How to complete this task –
Copy the line with "the density-based clustering." and all lines following it through the last line of the entries, exactly as written.

Collected data –
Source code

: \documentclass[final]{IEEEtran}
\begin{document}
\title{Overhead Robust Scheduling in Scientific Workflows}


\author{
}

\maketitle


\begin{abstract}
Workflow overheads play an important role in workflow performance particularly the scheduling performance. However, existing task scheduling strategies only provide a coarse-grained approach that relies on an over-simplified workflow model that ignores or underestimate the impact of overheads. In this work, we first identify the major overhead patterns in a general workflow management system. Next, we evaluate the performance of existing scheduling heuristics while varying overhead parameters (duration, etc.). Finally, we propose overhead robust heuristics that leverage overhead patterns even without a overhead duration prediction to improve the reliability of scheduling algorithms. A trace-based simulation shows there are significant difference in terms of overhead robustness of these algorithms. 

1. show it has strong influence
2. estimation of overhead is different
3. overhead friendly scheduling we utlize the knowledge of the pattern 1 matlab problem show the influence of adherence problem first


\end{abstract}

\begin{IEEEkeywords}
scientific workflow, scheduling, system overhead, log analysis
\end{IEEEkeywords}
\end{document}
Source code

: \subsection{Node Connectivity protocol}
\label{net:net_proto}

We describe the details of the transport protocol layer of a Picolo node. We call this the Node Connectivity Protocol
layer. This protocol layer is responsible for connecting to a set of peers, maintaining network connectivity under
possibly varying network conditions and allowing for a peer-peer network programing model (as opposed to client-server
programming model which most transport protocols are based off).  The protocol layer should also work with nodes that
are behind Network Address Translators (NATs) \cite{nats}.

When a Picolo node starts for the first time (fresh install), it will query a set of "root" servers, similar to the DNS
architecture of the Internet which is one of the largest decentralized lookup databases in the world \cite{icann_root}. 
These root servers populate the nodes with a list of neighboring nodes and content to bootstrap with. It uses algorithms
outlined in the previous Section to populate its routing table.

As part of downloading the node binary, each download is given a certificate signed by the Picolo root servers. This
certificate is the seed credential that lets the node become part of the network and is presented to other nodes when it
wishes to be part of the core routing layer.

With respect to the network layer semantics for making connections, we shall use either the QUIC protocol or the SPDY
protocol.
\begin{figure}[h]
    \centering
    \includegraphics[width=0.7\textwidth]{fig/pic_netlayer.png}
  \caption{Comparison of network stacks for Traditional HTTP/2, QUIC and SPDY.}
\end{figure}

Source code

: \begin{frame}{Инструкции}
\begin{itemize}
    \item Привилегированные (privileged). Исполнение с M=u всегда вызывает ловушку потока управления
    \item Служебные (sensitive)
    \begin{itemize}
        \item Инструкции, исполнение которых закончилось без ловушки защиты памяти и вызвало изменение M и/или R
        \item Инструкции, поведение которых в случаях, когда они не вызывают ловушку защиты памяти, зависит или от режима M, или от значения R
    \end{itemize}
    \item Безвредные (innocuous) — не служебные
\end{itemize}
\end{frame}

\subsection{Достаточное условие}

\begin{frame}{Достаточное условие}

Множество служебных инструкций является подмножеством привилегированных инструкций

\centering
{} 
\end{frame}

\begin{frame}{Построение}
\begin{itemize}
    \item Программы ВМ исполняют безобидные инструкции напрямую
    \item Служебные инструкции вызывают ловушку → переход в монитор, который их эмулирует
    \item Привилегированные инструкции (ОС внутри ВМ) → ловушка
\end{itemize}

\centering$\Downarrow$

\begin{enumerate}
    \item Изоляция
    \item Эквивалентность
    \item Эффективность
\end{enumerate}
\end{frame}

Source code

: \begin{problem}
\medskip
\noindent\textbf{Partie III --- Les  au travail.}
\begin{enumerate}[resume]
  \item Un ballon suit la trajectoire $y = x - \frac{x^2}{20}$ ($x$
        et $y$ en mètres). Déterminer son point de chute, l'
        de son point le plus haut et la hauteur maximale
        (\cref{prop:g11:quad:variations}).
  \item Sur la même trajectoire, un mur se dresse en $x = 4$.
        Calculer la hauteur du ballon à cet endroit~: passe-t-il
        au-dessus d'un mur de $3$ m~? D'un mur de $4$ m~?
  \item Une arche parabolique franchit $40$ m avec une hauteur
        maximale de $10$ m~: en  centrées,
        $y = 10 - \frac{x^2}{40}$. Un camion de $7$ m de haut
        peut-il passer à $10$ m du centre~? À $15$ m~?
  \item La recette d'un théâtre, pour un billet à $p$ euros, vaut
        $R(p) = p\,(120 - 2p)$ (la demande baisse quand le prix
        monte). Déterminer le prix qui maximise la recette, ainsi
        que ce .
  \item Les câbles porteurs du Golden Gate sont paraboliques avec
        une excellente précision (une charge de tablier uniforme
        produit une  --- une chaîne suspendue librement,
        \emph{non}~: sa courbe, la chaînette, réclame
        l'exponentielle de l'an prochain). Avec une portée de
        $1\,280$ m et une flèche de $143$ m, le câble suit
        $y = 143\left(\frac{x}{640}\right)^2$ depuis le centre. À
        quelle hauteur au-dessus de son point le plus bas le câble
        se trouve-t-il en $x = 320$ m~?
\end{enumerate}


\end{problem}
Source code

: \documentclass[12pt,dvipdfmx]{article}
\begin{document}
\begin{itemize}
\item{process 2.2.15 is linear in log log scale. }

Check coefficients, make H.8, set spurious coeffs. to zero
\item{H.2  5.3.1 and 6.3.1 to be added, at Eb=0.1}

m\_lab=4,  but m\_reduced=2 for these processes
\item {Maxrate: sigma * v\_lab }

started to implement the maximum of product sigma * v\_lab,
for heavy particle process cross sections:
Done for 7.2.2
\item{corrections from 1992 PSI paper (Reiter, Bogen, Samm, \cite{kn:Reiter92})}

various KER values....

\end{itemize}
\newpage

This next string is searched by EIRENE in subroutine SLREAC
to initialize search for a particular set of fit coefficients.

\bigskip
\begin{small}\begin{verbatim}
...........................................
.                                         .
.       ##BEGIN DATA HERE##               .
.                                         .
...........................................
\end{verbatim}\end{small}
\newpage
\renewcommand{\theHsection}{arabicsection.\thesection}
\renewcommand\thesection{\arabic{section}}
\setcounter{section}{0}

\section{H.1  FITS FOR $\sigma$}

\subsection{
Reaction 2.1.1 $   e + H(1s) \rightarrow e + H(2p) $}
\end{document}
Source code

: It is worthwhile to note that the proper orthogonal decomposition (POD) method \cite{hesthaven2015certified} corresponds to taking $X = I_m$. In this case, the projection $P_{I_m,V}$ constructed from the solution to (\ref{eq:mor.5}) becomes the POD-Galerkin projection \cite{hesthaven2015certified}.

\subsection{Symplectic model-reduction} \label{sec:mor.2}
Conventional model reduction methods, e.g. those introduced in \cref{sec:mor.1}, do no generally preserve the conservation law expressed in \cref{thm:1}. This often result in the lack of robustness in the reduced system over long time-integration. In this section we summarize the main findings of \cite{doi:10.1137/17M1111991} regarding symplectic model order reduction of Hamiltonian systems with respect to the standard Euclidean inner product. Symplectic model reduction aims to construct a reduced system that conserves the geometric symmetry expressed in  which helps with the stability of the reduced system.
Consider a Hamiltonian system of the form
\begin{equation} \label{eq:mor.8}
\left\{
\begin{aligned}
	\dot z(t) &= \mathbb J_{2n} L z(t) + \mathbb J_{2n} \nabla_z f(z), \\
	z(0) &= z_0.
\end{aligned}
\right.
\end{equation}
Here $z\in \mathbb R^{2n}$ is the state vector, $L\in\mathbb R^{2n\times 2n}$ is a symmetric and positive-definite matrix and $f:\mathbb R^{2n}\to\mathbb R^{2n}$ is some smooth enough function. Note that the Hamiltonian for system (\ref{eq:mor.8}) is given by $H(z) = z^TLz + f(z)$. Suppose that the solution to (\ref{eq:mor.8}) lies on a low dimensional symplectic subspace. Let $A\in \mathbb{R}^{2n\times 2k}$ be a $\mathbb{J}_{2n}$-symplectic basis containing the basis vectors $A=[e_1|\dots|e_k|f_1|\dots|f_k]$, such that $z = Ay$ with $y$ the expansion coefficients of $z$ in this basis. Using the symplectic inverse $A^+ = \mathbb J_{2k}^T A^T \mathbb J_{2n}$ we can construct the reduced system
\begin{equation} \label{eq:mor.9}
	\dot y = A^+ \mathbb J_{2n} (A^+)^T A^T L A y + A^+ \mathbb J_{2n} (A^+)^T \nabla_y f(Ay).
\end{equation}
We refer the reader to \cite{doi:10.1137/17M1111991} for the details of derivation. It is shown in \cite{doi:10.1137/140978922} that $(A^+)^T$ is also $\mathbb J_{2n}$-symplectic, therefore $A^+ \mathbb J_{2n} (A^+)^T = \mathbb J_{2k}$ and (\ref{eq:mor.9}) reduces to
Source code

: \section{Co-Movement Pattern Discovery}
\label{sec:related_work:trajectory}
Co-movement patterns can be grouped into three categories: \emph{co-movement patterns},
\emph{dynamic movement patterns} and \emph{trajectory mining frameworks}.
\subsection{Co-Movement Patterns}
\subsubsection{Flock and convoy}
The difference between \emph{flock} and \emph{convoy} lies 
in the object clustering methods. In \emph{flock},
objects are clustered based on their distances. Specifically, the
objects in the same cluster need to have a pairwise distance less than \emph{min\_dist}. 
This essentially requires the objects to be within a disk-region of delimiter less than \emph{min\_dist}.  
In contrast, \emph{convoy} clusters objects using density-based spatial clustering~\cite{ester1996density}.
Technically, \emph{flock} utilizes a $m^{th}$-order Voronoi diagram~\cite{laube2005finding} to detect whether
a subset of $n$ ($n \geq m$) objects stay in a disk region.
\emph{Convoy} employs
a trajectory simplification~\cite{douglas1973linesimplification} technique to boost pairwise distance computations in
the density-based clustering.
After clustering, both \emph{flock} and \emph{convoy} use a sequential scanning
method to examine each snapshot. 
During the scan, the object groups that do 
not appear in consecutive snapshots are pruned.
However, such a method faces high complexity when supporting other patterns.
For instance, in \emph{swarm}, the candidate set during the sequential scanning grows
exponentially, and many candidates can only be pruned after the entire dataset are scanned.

Written solution –
the density-based clustering.
After clustering, both \emph{flock} and \emph{convoy} use a sequential scanning
method to examine each snapshot. 
During the scan, the object groups that do 
not appear in consecutive snapshots are pruned.
However, such a method faces high complexity when supporting other patterns.
For instance, in \emph{swarm}, the candidate set during the sequential scanning grows
exponentially, and many candidates can only be pruned after the entire dataset are scanned.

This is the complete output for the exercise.